Token Dude weighs in on gender wage gap three days later

So, I sat on a panel at the Association of Proposal Management Professionals (APMP) National Capital Area (NCA) Mid-Atlantic Conference (MAC) and Expo last week. How’d that happen? The panel was about the next generation of proposal professionals (a.k.a., “Better Know a Millennial”) and, while there are many young women entering my field, there are very few young men who are (a) known quantities to the APMP-NCA leadership and (b) willing to sit in front of a crowd and answer questions about generational differences in our workplaces.

In short: I was offered the rare opportunity to be a token dude and jumped at it.

The only way you can tell that this isn't a stock photo is because we're not laughing at salad.
The only way you can tell that this isn’t a stock photo is because we’re not laughing at salad. [Source: Lisa Pafe]
Most of the panel was easy. We practiced a few times on the phone, so we all came in with a few canned stories for each of our moderator’s questions.

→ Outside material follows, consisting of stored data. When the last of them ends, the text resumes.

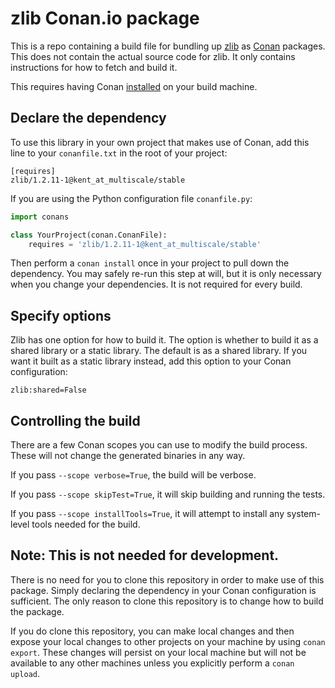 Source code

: # zlib Conan.io package

This is a repo containing a build file for bundling up [zlib](http://zlib.net) as [Conan](https://www.conan.io) packages.  This does not contain the actual source code for zlib.  It only contains instructions for how to fetch and build it.

This requires having Conan [installed](http://docs.conan.io/en/latest/installation.html) on your build machine.

## Declare the dependency

To use this library in your own project that makes use of Conan, add this line to your `conanfile.txt` in the root of your project:

```text
[requires]
zlib/1.2.11-1@kent_at_multiscale/stable
```

If you are using the Python configuration file `conanfile.py`:

```python
import conans

class YourProject(conan.ConanFile):
    requires = 'zlib/1.2.11-1@kent_at_multiscale/stable'
```

Then perform a `conan install` once in your project to pull down the dependency.  You may safely re-run this step at will, but it is only necessary when you change your dependencies.  It is not required for every build.

## Specify options

Zlib has one option for how to build it.  The option is whether to build it as a shared library or a static library.  The default is as a shared library.  If you want it built as a static library instead, add this option to your Conan configuration:

```text
zlib:shared=False
```

## Controlling the build

There are a few Conan scopes you can use to modify the build process.  These will not change the generated binaries in any way.

If you pass `--scope verbose=True`, the build will be verbose.

If you pass `--scope skipTest=True`, it will skip building and running the tests.

If you pass `--scope installTools=True`, it will attempt to install any system-level tools needed for the build.

## Note: This is not needed for development.

There is no need for you to clone this repository in order to make use of this package.  Simply declaring the dependency in your Conan configuration is sufficient.  The only reason to clone this repository is to change how to build the package.

If you do clone this repository, you can make local changes and then expose your local changes to other projects on your machine by using `conan export`.  These changes will persist on your local machine but will not be available to any other machines unless you explicitly perform a `conan upload`.
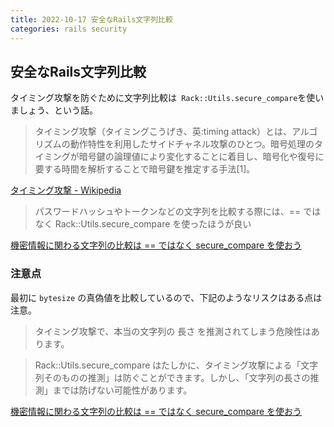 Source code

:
 ```yaml
---
title: 2022-10-17 安全なRails文字列比較
categories: rails security
---
```


## 安全なRails文字列比較

タイミング攻撃を防ぐために文字列比較は` Rack::Utils.secure_compare`を使いましょう、という話。

> タイミング攻撃（タイミングこうげき、英:timing attack）とは、アルゴリズムの動作特性を利用したサイドチャネル攻撃のひとつ。暗号処理のタイミングが暗号鍵の論理値により変化することに着目し、暗号化や復号に要する時間を解析することで暗号鍵を推定する手法[1]。

[タイミング攻撃 - Wikipedia](https://ja.wikipedia.org/wiki/%E3%82%BF%E3%82%A4%E3%83%9F%E3%83%B3%E3%82%B0%E6%94%BB%E6%92%83)

> パスワードハッシュやトークンなどの文字列を比較する際には、== ではなく Rack::Utils.secure_compare を使ったほうが良い

[機密情報に関わる文字列の比較は == ではなく secure_compare を使おう](https://zenn.dev/noraworld/articles/secure-compare-confidential-info)

### 注意点

最初に `bytesize` の真偽値を比較しているので、下記のようなリスクはある点は注意。

> タイミング攻撃で、本当の文字列の 長さ を推測されてしまう危険性はあります。
 
> Rack::Utils.secure_compare はたしかに、タイミング攻撃による「文字列そのものの推測」は防ぐことができます。しかし、「文字列の長さの推測」までは防げない可能性があります。
 
[機密情報に関わる文字列の比較は == ではなく secure_compare を使おう](https://zenn.dev/noraworld/articles/secure-compare-confidential-info)
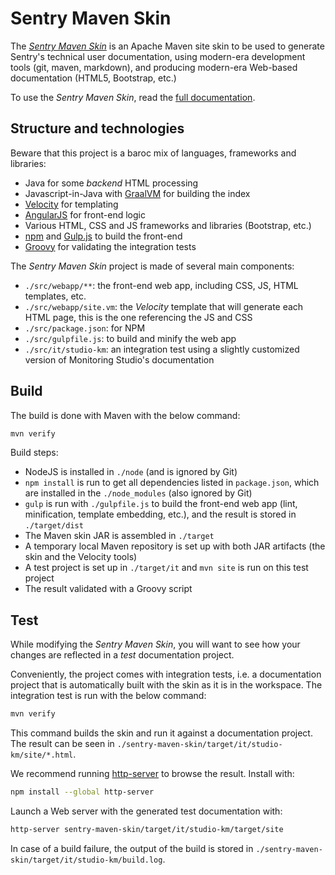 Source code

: # Sentry Maven Skin

The [*Sentry Maven Skin*](https://sentrysoftware.github.io/sentry-maven-skin) is an Apache Maven site skin to be used to generate Sentry's technical user documentation, using modern-era development tools (git, maven, markdown), and producing modern-era Web-based documentation (HTML5, Bootstrap, etc.)

To use the *Sentry Maven Skin*, read the [full documentation](https://sentrysoftware.github.io/sentry-maven-skin).

## Structure and technologies

Beware that this project is a baroc mix of languages, frameworks and libraries:

* Java for some *backend* HTML processing
* Javascript-in-Java with [GraalVM](https://www.graalvm.org/reference-manual/js/) for building the index
* [Velocity](https://velocity.apache.org/engine/1.7/user-guide.html) for templating
* [AngularJS](https://angularjs.org/) for front-end logic
* Various HTML, CSS and JS frameworks and libraries (Bootstrap, etc.)
* [npm](https:www.npmjs.com/) and [Gulp.js](https://gulpjs.com/) to build the front-end
* [Groovy](https://groovy-lang.org/) for validating the integration tests

The *Sentry Maven Skin* project is made of several main components:

* `./src/webapp/**`: the front-end web app, including CSS, JS, HTML templates, etc.
* `./src/webapp/site.vm`: the *Velocity* template that will generate each HTML page, this is the one referencing the JS and CSS
* `./src/package.json`: for NPM
* `./src/gulpfile.js`: to build and minify the web app
* `./src/it/studio-km`: an integration test using a slightly customized version of Monitoring Studio's documentation

## Build

The build is done with Maven with the below command:

```bash
mvn verify
```

Build steps:

* NodeJS is installed in `./node` (and is ignored by Git)
* `npm install` is run to get all dependencies listed in `package.json`, which are installed in the `./node_modules` (also ignored by Git)
* `gulp` is run with `./gulpfile.js` to build the front-end web app (lint, minification, template embedding, etc.), and the result is stored in `./target/dist`
* The Maven skin JAR is assembled in `./target`
* A temporary local Maven repository is set up with both JAR artifacts (the skin and the Velocity tools)
* A test project is set up in `./target/it` and `mvn site` is run on this test project
* The result validated with a Groovy script

## Test

While modifying the *Sentry Maven Skin*, you will want to see how your changes are reflected in a *test* documentation project.

Conveniently, the project comes with integration tests, i.e. a documentation project that is automatically
built with the skin as it is in the workspace. The integration test is run with the below command:

```bash
mvn verify
```

This command builds the skin and run it against a documentation project. The result can be seen in `./sentry-maven-skin/target/it/studio-km/site/*.html`.

We recommend running [http-server](https://github.com/http-party/http-server#readme) to browse the result. Install with:

```bash
npm install --global http-server
```

Launch a Web server with the generated test documentation with:

```bash
http-server sentry-maven-skin/target/it/studio-km/target/site
```

In case of a build failure, the output of the build is stored in `./sentry-maven-skin/target/it/studio-km/build.log`.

If anything, it got easier at the panel itself because we could finally see each other and figure out who’s about to talk. This was critical for me because, as Token Dude, I didn’t want to interrupt any of my peers and become Token Mansplainer.

But, then we opened up for questions from the audience. And that’s when things got exciting — mostly because I figured there wouldn’t be any. It was the last session before the bar opened, right?

Now, you’ll have to forgive me here because I don’t remember the exact phrasing of the question (thanks, open bar afterward), but I believe someone asked us how we felt about women in our field — proposal and business development — earning $20,000 – 30,000 less a year than men. (If the woman who asked sees this, please correct me if I got this wrong.)

I didn’t answer. For a couple of reasons:

1. I was caught off guard. Remember, the rest of the panel to this point was at least semi-rehearsed.

2. I deferred to the women on the panel. I didn’t want to act as a white knight when I was already sitting with three people more qualified to speak to their own experience.

If possible, I try to only Wayne Knight, never white knight.
If possible, I try to only Wayne Knight, never white knight.

I don’t regret not answering, but after having three days to mull it over, I know how I would respond if, say, I were the only person asked. After all, I may not be a woman in my field, but if the statistic is true — that my peers, including the ones I sat up on that stage with — are being paid less than me for no other reason except their gender, then what does that make me if I’m willing to go along with it?

So, in hindsight (which is how I’m a Jeopardy! champion in my own mind), here’s how I’d answer if ever asked again:

If that statistic — that women in business and proposal development are paid $20,000 to $30,000 less a year than equally qualified men — is true, then that’s abhorrent. Because, for that level of disparity, that means that this isn’t just an issue of one or two men being better salary negotiators than women — it’s companies knowingly paying a large portion of their workforce less across the industry.

It means that, since is the norm, I can only wonder if my own employer does this. That my peers, who are mostly women, are working the same crazy proposal hours I am, yet their work is somehow less valued than mine.

I don’t know if my employer pays women with my same level of experience and ability less than me. I assume not because I’m led by two extraordinary managers who are women, but that doesn’t necessarily mean that they have full control over who does and doesn’t get paid more.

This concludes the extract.